Using AI is not cheating by default. It's a tool. Using a calculator is not cheating. Using a spell-checker is not cheating. Using AI to help you work faster, clearer, or better is not cheating — in most contexts.
It is cheating when...
- You're being assessed on your own knowledge in an exam or interview
- You submit AI-generated work as your own in an academic setting where original thinking is evaluated
- You enter AI content into a competition that explicitly prohibits it
- You use it to deceive someone about your own capabilities
It is not cheating when...
- You have the idea but struggle to express it clearly
- You could do it yourself but it would take significantly longer
- You use it to research options or structure your thinking
- You review, edit, and take responsibility for the output
You own and are responsible for anything you send out, regardless of whether AI produced it. If you wouldn't be comfortable defending it if questioned, don't send it.
Getting the Most Out of AI
- Start with clarity. Before you open a conversation, spend a moment thinking about what you actually want. A clear goal produces a better result.
- Chunk your work. Don't ask AI to take two complex documents, compare them, and produce a new one all in one go. The output will almost certainly be poor. Break the task into steps and work through them one at a time.
- Treat it like a capable but occasionally unreliable colleague. It will sometimes misinterpret your instructions, make assumptions, or go off in completely the wrong direction. That's normal — correct it, redirect it, and carry on.
- Experiment. Some AI tools are better at certain tasks than others. It's worth trying a few approaches to find what works best for your specific needs.
This is one of the most common mistakes. When you mix topics in a single conversation, the AI tries to find connections between things that aren't connected — and the outputs quietly get worse. You may not notice it happening. When you're done with a topic, start fresh. Think of it like a new colleague joining a meeting: they do better when they know what the meeting is actually about.
You can ask AI how to use AI. Not sure how to approach a task? Ask it to suggest a structured approach first. Then work through that approach step by step. It's surprisingly good at this.
Example Use Cases
To give a sense of the range of what's possible:
| Use case | Complexity | Example prompt |
|---|---|---|
| Answering factual questions | Simple | "What does API stand for and what does it do?" |
| Explaining concepts in plain language | Simple | "Explain machine learning like I'm 12" |
| Rewriting text in a different tone | Simple | "Rewrite this email to sound more friendly and less formal" |
| Drafting from rough notes | Simple | "Turn these bullet points into a professional email" |
| Generating ideas | Simple | "Give me 10 ideas for a team away-day on a tight budget" |
| Summarising long content | Moderate | "Summarise this 20-page report in 5 bullet points" |
| Comparing two documents | Moderate | "Here are two policy drafts — what are the key differences?" |
| Structuring a project plan | Moderate | "I need to migrate our database — suggest a phased approach" |
| Analysing data | Moderate | "Here's our sales data for Q1 — what trends do you see?" |
| Writing or debugging code | Moderate | "Here's my Excel formula — why isn't it working?" |
| Multi-step research and drafting | Complex | "Help me research, structure, and draft a business case for X" |
Working Through a Bigger Project
For more complex tasks, a step-by-step approach works best. Here's how that might look in practice:
- Describe the overall goal to AI and ask it to suggest a structured approach. Save that as your working plan.
- Feed the plan back in and say "Let's start with step 1."
- Work through step 1, review the output, make any edits, and save the result.

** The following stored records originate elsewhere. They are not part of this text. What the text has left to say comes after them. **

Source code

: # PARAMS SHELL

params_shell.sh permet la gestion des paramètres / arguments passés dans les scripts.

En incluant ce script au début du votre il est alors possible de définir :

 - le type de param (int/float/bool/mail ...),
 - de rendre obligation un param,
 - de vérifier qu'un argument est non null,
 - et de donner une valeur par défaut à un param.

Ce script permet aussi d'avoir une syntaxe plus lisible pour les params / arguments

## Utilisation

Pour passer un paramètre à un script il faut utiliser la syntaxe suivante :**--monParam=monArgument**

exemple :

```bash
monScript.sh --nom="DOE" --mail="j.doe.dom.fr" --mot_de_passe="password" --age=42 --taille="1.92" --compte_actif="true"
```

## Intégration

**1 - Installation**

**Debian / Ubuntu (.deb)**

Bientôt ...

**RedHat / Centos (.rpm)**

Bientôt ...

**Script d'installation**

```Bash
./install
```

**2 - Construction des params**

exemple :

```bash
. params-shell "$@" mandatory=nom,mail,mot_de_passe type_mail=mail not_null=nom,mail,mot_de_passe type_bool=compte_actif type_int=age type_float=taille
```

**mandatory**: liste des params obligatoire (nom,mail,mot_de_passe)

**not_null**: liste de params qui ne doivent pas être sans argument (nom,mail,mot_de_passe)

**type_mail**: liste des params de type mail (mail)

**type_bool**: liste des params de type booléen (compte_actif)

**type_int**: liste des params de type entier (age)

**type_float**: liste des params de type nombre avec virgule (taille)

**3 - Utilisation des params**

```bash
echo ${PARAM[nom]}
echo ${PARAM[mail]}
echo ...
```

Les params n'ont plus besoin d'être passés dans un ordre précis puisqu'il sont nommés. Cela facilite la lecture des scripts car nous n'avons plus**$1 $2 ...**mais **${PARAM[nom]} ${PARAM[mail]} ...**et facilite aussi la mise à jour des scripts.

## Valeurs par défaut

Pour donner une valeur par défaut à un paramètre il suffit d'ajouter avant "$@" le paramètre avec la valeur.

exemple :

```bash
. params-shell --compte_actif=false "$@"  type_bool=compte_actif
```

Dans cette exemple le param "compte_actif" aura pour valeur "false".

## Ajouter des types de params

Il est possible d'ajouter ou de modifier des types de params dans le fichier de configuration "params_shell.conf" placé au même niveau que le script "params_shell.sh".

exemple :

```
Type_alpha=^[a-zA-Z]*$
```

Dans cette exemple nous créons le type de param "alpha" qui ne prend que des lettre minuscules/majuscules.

- In the next message, include the updated plan and the output from step 1, then say "Let's move to step 2."
- Continue this way, keeping the AI informed of where you are and what has already been done.
- Keep going until you're satisfied with the outcome.
This approach keeps the work manageable, the context clear, and the quality of output significantly higher than trying to do everything at once.
This is a living guide. As AI tools evolve, some specifics will change — but the core principles of clarity, scepticism, ownership, and common sense will remain relevant.